# CML Winter Workshop Pytorch Tutorial

In [None]:
%load_ext autoreload
%autoreload 2

In [None]:
import warnings
warnings.filterwarnings('ignore')

from collections import OrderedDict
import os
from time import time

import matplotlib.pyplot as plt
import numpy as np
import pandas as pd
import torch
import torch.nn as nn
import torch.nn.functional as F
import torch.optim as optim
from IPython.display import display, HTML
from scipy.spatial.distance import squareform
from sklearn import datasets, manifold
from sklearn.metrics.pairwise import pairwise_distances
from torch import LongTensor, FloatTensor
from tqdm import tqdm

%matplotlib inline

In [None]:
cpu = torch.device('cpu')
# Randomly pick one of the two GPUs on braun
gpu_no = np.random.choice([0, 2])
gpu = torch.device('cuda:{}'.format(gpu_no))
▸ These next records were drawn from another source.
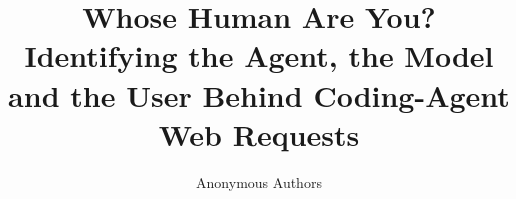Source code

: \documentclass[sigconf,anonymous,review]{acmart}
\begin{document}
\title{Whose Human Are You? Identifying the Agent, the Model and the User Behind Coding-Agent Web Requests}

\author{Anonymous Authors}

\begin{abstract}
\end{abstract}

\maketitle




\end{document}

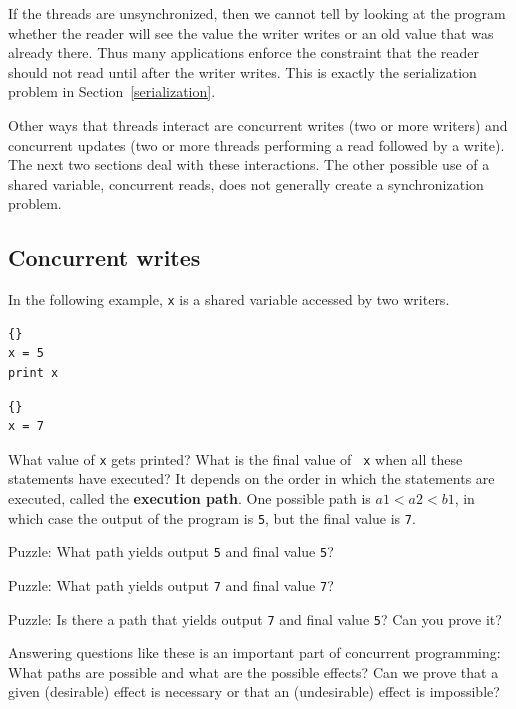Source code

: \documentclass{book}
\begin{document}
If the threads are unsynchronized, then we cannot tell by looking at
the program whether the reader will see the value the writer writes
or an old value that was already there.
Thus many applications enforce the constraint that the reader
should not read until after the writer writes.  This is exactly
the serialization problem in Section~\ref{serialization}.

Other ways that threads interact are
concurrent writes (two or more writers) and concurrent updates
(two or more threads performing a read followed by a write).
The next two sections deal with these interactions.  The other
possible use of a shared variable, concurrent
reads, does not generally create a synchronization problem.


\subsection {Concurrent writes}

In the following example, {\tt x} is a shared variable accessed
by two writers.

\begin{minipage}[t]{2in}
\begin{lstlisting}[title={Thread A}]{}
x = 5
print x
\end{lstlisting}
\end{minipage}
\hfill
\begin{minipage}[t]{2in}
\begin{lstlisting}[title={Thread B}]{}
x = 7
\end{lstlisting}
\end{minipage}

What value of {\tt x} gets printed?  What is the final value of {\tt
x} when all these statements have executed?  It depends on the order
in which the statements are executed, called the {\bf execution path}.
One possible path is $a1 < a2 < b1$, in which case the output of the
program is {\tt 5}, but the final value is {\tt 7}.

Puzzle: What path yields output {\tt 5} and final
value {\tt 5}?

Puzzle: What path yields output {\tt 7} and final
value {\tt 7}?

Puzzle: Is there a path that yields output {\tt 7} and final
value {\tt 5}?  Can you prove it?

Answering questions like these is an important part of concurrent
programming:  What paths are possible and what are the
possible effects?  Can we prove that a given (desirable) effect is
necessary or that an (undesirable) effect is impossible?
\end{document}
print('We are using torch v{}'.format(torch.__version__))
print('GPU is available:', torch.cuda.is_available())
print('Using GPU {}'.format(gpu_no))

## Ex 1. Matrix Operations

In [None]:
torch.mm?

In [None]:
def square_matrix(matrix):
    """ Implement your code below to return the square of a matrix. """
    return torch.mm(matrix, matrix)

Let's test to see how much faster we can square a matrix in a GPU compared to CPU.

In [None]:
def compare_cpu_vs_gpu(sizes, operation, gpu):
    gpu_times = []
    cpu_times = []
    for size in tqdm(sizes):
        matrix = torch.rand(size, size)

        start = time()
        operation(matrix.to(gpu))
        gpu_times.append(time() - start)

        start = time()
        operation(matrix.to(torch.device('cpu')))
        cpu_times.append(time() - start)
    construct_results(sizes, cpu_times, gpu_times)


def construct_results(sizes, cpu_times, gpu_times):
    diff = np.round(np.array(cpu_times) / np.array(gpu_times), 3)
    data = OrderedDict({'GPU Time': gpu_times,
                        'CPU Time': cpu_times,
                        'Difference': diff})
    df = pd.DataFrame(data, index=pd.Index(sizes, name='Size'))
    display(df)

In [None]:
sizes = [1, 10, 100, 1000, 2000, 4000, 8000]
compare_cpu_vs_gpu(sizes, square_matrix, gpu)

## Ex 2. Finding Matrix Inverse

Implement a function to find the inverse of matrix, using `torch.inverse()`

In [None]:
def find_inverse(matrix):
    """ Implement your code below to return the inverse of a matrix. """
    return torch.inverse(matrix)

Let's test to see how much faster we can take an invesre of a matrix in a GPU compared to CPU.

In [None]:
sizes = [1, 10, 100, 1000, 2000, 4000, 8000]
compare_cpu_vs_gpu(sizes, find_inverse, gpu)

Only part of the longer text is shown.